Hey guys, always a pleasure, I currently have a pretty stock camshaft in my 68 gto. Current specs are valve lift-443, duration-280, lobe seperation 114. I am installing a comp cam with lift of 480, duration of 280, and lobe of 110. I am needing to know if this is worth the trouble, will I see a noticable difference in sound and performance. My current specs are 400, edlebrock intake, edlebrock 750, full length headers, and 3:55 rearend, weekend driver only. Was just wanting more low end power and sound. Will my current springs work, they were newly installed 1500 miles ago witht the previous cam. Thanks


----------



## Mr. P-Body (Jan 20, 2011)

Which Comp cam (grind number)? Your description is too vague to make an honest assessment.

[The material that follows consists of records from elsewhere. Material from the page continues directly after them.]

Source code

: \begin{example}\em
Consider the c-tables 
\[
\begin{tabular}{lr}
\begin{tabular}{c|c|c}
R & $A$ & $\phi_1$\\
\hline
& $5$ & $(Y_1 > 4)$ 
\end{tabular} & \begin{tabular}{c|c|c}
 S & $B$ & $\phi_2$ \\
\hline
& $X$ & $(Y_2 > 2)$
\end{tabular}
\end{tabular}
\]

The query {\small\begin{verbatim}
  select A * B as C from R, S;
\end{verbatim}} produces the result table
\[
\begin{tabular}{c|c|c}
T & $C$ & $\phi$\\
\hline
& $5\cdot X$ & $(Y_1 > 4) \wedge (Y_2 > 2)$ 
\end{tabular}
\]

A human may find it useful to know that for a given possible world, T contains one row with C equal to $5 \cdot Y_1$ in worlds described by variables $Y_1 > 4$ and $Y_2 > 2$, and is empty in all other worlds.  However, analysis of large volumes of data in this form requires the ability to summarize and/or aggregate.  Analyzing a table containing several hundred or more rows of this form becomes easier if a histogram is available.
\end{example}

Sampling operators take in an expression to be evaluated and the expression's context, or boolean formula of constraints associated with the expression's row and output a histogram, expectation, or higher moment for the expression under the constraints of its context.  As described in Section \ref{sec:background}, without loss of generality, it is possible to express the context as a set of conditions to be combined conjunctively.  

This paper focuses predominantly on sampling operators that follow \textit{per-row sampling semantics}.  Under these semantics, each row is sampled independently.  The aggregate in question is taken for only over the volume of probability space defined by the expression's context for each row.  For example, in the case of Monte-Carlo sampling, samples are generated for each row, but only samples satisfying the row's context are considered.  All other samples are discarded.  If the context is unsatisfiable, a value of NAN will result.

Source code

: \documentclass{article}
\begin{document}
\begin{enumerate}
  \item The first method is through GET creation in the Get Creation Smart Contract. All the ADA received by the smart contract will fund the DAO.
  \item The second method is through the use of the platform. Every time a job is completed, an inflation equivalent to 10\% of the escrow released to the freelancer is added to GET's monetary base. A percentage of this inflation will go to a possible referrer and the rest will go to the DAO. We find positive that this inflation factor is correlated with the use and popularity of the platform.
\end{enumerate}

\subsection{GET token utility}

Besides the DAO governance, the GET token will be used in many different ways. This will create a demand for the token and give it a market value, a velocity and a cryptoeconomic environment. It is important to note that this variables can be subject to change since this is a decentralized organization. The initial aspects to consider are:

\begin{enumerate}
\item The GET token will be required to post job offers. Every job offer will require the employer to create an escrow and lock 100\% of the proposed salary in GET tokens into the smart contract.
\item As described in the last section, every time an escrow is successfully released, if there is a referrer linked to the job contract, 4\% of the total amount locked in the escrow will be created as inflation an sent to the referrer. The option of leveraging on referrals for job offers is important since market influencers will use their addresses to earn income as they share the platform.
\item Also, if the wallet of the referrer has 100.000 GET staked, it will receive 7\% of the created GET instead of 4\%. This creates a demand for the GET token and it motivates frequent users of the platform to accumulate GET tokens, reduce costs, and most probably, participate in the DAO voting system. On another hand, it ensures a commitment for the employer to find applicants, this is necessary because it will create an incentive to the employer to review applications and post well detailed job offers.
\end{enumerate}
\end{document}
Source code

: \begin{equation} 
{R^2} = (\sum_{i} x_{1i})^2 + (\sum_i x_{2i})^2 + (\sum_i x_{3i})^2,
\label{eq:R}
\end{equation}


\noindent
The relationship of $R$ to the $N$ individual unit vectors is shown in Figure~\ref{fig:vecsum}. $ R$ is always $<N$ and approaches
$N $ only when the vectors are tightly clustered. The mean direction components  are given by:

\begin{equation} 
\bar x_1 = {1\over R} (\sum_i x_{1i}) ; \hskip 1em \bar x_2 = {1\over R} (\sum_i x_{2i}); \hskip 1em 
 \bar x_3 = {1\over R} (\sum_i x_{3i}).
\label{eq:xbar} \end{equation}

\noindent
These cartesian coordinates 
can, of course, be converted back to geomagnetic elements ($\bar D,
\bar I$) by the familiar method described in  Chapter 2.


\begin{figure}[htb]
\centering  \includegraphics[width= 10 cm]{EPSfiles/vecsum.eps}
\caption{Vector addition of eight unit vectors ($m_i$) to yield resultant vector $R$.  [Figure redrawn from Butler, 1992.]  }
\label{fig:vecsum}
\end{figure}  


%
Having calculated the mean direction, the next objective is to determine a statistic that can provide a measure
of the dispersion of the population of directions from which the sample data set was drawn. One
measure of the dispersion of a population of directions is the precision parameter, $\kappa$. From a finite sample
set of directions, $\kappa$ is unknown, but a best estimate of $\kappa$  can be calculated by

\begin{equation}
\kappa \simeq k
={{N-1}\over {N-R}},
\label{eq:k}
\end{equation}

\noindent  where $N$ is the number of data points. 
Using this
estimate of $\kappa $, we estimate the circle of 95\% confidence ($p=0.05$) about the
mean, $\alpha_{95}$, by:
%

What is your static compression ratio? This is important when choosing a cam. If you don't know, post the head casting number and we'll make an "educated guess'. That number is located on the outside of the center exhaust ports. ALL "stock" cams except Ram Air IV, had .407-.408" lift with 1.5 rockers.

More than likely, your springs, even though "new", are "stock". That means they WILL need to be replaced if lift exceeds .470". And be very clear here, you cannot "get away with" anything less than required.

Tell me as much as you can about the engine, and what you want it to "do", and I'll hook you up with a KILLER cam choice.

Jim


----------



## Eric Animal (Oct 28, 2007)

Auto or manual trans? Engine compression ratio? Eric


----------



## simmons68 (Dec 22, 2009)

*camshaft*

Hello,

My 68 gto is a 4 speed muncie, freshly rebuilt 400 WT engine, 365 horsepower, 10:75-1 comp. from factory. I had the engine rebuilt one year ago, my builder said it was around 9:75-1 when it left his shop. I have not checked comp. myself. I will check on the head numbers, they are original heads. I am wanting a weekend driver only. I drive this car 30 miles a week. I am wanting a mean sound and low end torque. The grind number is XE 268H. Thanks


----------



## wildj82 (May 1, 2010)

I am by far not a cam expert but I think a lopey sounding cam and lots of low end torque are at opposite ends. High lift cams are for hp not torque. I am running about the same set up (motor & gear) in a 64 lemans with 400 turbo not sure of the cam specs but know the power curve is from 2500 to 5000 rpm. This combo has great low end and street manners also. You may also have issue with pwr steering at low engine speeds.


----------



## freethinker (Nov 14, 2009)

you could try this and see what comp cams would rec.

COMP Cams® - CamQuest


----------



## Mr. P-Body (Jan 20, 2011)

XE286H is a decent cam for a manual trans. It's the "red-headed stepchild" with an auto trans. Too much for a "stock" converter, and not enough to justify a "stall" converter. 

All the XE grinds under 236 @ .050" (intake duration) will provide an excellent vacuum signal and enough low-end power to be happy driving it. 

Power steering? Maybe "power brakes"? The power steering pump is driven off the crank and has no vacuum. Cam has no effect there.

Jim


----------



## geeteeohguy (Feb 2, 2008)

Have a friend with a '66 389 in a 4 speed '65 that is running 9:1 compression, stock heads, dished pistons, and the XE268H cam. It runs like a scalded cat and has plenty of power throughout the rpm range. The car has 3.23 gears, as well. As stated, it seems to be an excellent cam for a 9 or 9.5 std trans engine.


----------



## simmons68 (Dec 22, 2009)

*camshaft*

I do not have power steering, brakes, or air. Thanks for all of the info.


----------